The French data protection authority launches its certification process
Companies that comply with the legislation on the protection of personal data in relation to data processing audit procedures and privacy training may now lodge an application with the Commission Nationale de l’ Informatique et des Libertés (French Data Protection Authority or hereinafter the “CNIL”) in order to obtain a privacy seal. The privacy seal granted by the CNIL will serve as a proof that the procedures implemented by these companies comply with the provisions of the Loi Informatique et Libertés (literally the Law on Information Technology, Data Files and Civil Liberties, hereinafter the “Data Protection Act”)
CNIL’s certification process
In 2009, the Data Protection Act had been amended to address a new assignment vested in the CNIL, certification. Certification and the grant of privacy seals is made by the CNIL, at the request of professional organizations or institutions that mainly comprise data controllers.
The Data Protection Act stipulates that the CNIL may issue a privacy seal in relation to ”products or procedures intended to protect individuals with respect to the processing of personal data, once it has recognized them as in compliance with the provisions of the Act.”
Yet, until now, the CNIL had not determined the terms and conditions in which privacy seals could be applied for and, as the case may be, granted.
It was only on September 8, 2011 that the CNIL amended chapter IV “Certification Process” of its internal rules and policies in order to lay down the conditions in which it would exercise its newly vested privacy seal award power.
The CNIL thus defined the procedures to be implemented, e.g. the setting of baseline evaluation standards, in order to evaluate applicants’ products or procedures and determine whether the privacy seal should be granted.
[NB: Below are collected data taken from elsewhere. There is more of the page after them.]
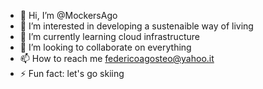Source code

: - 👋 Hi, I’m @MockersAgo
- 👀 I’m interested in developing a sustenaible way of living
- 🌱 I’m currently learning cloud infrastructure
- 💞️ I’m looking to collaborate on everything
- 📫 How to reach me federicoagosteo@yahoo.it
- ⚡ Fun fact: let's go skiing

<!---
MockersAgo/MockersAgo is a ✨ special ✨ repository because its `README.md` (this file) appears on your GitHub profile.
You can click the Preview link to take a look at your changes.
--->
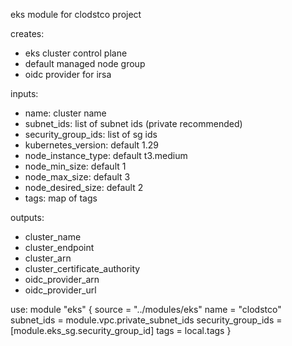 eks module for clodstco project

creates:
- eks cluster control plane
- default managed node group
- oidc provider for irsa

inputs:
- name: cluster name
- subnet_ids: list of subnet ids (private recommended)
- security_group_ids: list of sg ids
- kubernetes_version: default 1.29
- node_instance_type: default t3.medium
- node_min_size: default 1
- node_max_size: default 3
- node_desired_size: default 2
- tags: map of tags

outputs:
- cluster_name
- cluster_endpoint
- cluster_arn
- cluster_certificate_authority
- oidc_provider_arn
- oidc_provider_url

use:
module "eks" {
  source              = "../modules/eks"
  name                = "clodstco"
  subnet_ids          = module.vpc.private_subnet_ids
  security_group_ids  = [module.eks_sg.security_group_id]
  tags                = local.tags
}
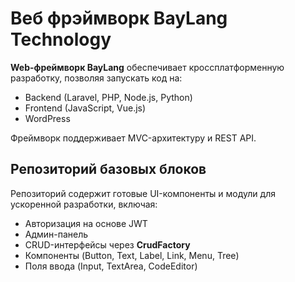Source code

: # Веб фрэймворк BayLang Technology

**Web-фреймворк BayLang** обеспечивает кроссплатформенную разработку, позволяя запускать код на:
- Backend (Laravel, PHP, Node.js, Python)
- Frontend (JavaScript, Vue.js)
- WordPress

Фреймворк поддерживает MVC-архитектуру и REST API.


## Репозиторий базовых блоков

Репозиторий содержит готовые UI-компоненты и модули для ускоренной разработки, включая:
- Авторизация на основе JWT
- Админ-панель
- CRUD-интерфейсы через **CrudFactory**
- Компоненты (Button, Text, Label, Link, Menu, Tree)
- Поля ввода (Input, TextArea, CodeEditor)
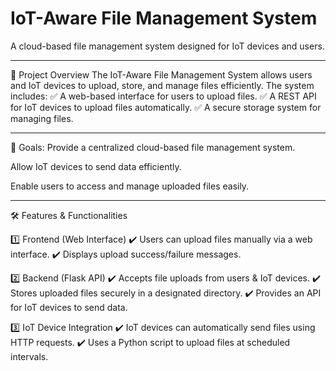 # IoT-Aware File Management System
A cloud-based file management system designed for IoT devices and users.  

__________________________________________________________________________________________________________________________
📖 Project Overview
The IoT-Aware File Management System allows users and IoT devices to upload, store, and manage files efficiently. The system includes:
✅ A web-based interface for users to upload files.
✅ A REST API for IoT devices to upload files automatically.
✅ A secure storage system for managing files.
_____________________________________________________________________________________________________________________

🎯 Goals:
Provide a centralized cloud-based file management system.

Allow IoT devices to send data efficiently.

Enable users to access and manage uploaded files easily.

_______________________________________________________________________________________________________________________

🛠️ Features & Functionalities   

1️⃣ Frontend (Web Interface)
✔️ Users can upload files manually via a web interface.
✔️ Displays upload success/failure messages.

2️⃣ Backend (Flask API)
✔️ Accepts file uploads from users & IoT devices.
✔️ Stores uploaded files securely in a designated directory.
✔️ Provides an API for IoT devices to send data.

3️⃣ IoT Device Integration
✔️ IoT devices can automatically send files using HTTP requests.
✔️ Uses a Python script to upload files at scheduled intervals.
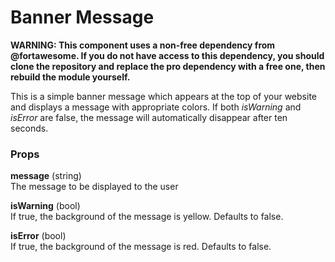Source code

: # Banner Message

**WARNING: This component uses a non-free dependency from @fortawesome.
If you do not have access to this dependency, you should clone the
repository and replace the pro dependency with a free one, then rebuild
the module yourself.**

This is a simple banner message which appears at the top of your website
and displays a message with appropriate colors. If both *isWarning* and
*isError* are false, the message will automatically disappear after ten
seconds.

### Props

**message** (string)  
The message to be displayed to the user

**isWarning** (bool)  
If true, the background of the message is yellow. Defaults to false.

**isError** (bool)  
If true, the background of the message is red. Defaults to false.
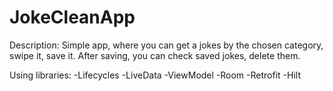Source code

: # JokeCleanApp

Description:
Simple app, where you can get a jokes by the chosen category, swipe it, save it. After saving, you can check saved jokes, delete them.

Using libraries:
  -Lifecycles
  -LiveData
  -ViewModel
  -Room
  -Retrofit
  -Hilt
Creation of a CNIL’s privacy seal
The first step in the CNIL certification process is to establish “baseline standards defining the features that must have a product or a procedure to be recognized as complying with the provisions of the Data Protection Act”.
A baseline standard consists of a list of requirements that a product or procedure must meet to be granted a privacy seal.
On November 3, 2011, the CNIL adopted the first two evaluation baseline standards. Such standards apply to:
1) Companies specialized in personal data processing audit procedures.
The aim of a data processing audit is to verify the compliance of the data processing procedure(s) applied by a corporate client with the provisions of the Data Protection Act. This audit procedure can be conducted either by external service providers (consultants, lawyers, etc.) or internally by the company itself. The baseline standards describes the manner in which the audit must be prepared, conducted and completed. It also includes requirements applicable to the organization conducting the audit and to the auditors themselves.
2) Companies that conduct privacy training programs on topics addressed by the Data Protection Act (protection of liberties and privacy matters).
This standard defines the requirements to be met by trainers, the rules applicable to the conduct of the training program and to the content of the training program itself.
These two baseline standards have been developed at the request of professional organizations, i.e. the so-called EBIOS Club (community of experts specialized in risk management) and the Association Française des Correspondants aux Données Personnelles (French association of Data Protection Officers). As indicated, the request for the creation of a baseline standard may be filed either by a professional organization or institution that mainly comprises data controllers. Basically, a request is made to CNIL to adopt a new baseline standard on a specific category of products or procedures but the CNIL has no obligation to grant such a request.
Thanks to the privacy seals that may be issued by the CNIL on the basis of the baseline standards , consumers and users will be able to identify (and, therefore, potentially opt for) products or procedures that guarantee a high level of protection of personal data. The CNIL privacy seal serves as some sort of “confidence indicator” For companies, the interest is clearly to differentiate themselves from competitors through the quality of offered products or procedures.
The adoption of these two baseline standards covering data processing audit procedures and privacy training is less about certifying products or procedures intended for consumers than certifying organizations responsible for verifying due compliance with French data protection and privacy rules. Yet, this is just a first step in the CNIL certification process. Other baseline standards will soon be developed. The next one should concern software and IT systems.
As a result, any organization, whose data processing audit procedure or privacy training programs meets the baseline standards adopted on November 3, 12011 may now file an application to be granted a privacy seal from the CNIL.
Grant of privacy seals by the CNIL
In practice, to apply for the grant of privacy seal by the CNIL, applicants must download the application file from the CNIL’s website (www.cnil.fr), fill it out and send it back (by post mail or email) with all the required information.
The CNIL has then two months to examine whether the application file should be accepted. It must notably make sure that the product or procedure for which the privacy seal is sought complies with the requirements set forth in the relevant baseline standard. Once the privacy seal has been granted, it shall remain effective for a period of three years and may be renewed within six month before its expiry date.
The organization to which the privacy seal has been granted may then use the “privacy seal CNIL” logo:
The decision to grant, withdraw or renew a privacy seal are made public and the CNIL must make available on its website the list of products and procedures for which a privacy seal has been granted. This list must indicate the name of the holder of the privacy seal as well as the date of expiry of the seal.
 Deliberation no 2011-249 of September 8, 2011 amending Article 69 of CNIL’s internal rules and policies and creating Chapter IV bis entitled “Certification process”
 Deliberation n°2011-316 of October 6, 2011 for the adoption of a baseline standard for the grant of privacy seals in relation to data processing audit procedures intended to protect individuals with respect to the processing of personal data, published in the Official Journal on November 3, 2011.
 Deliberation n°2011-315 of October 6, 2011 for the adoption of a baseline standard for the grant of privacy seals in relation to privacy training programs intended to protect individuals with respect to the processing of personal data, published in the Official Journal on November 3, 2011.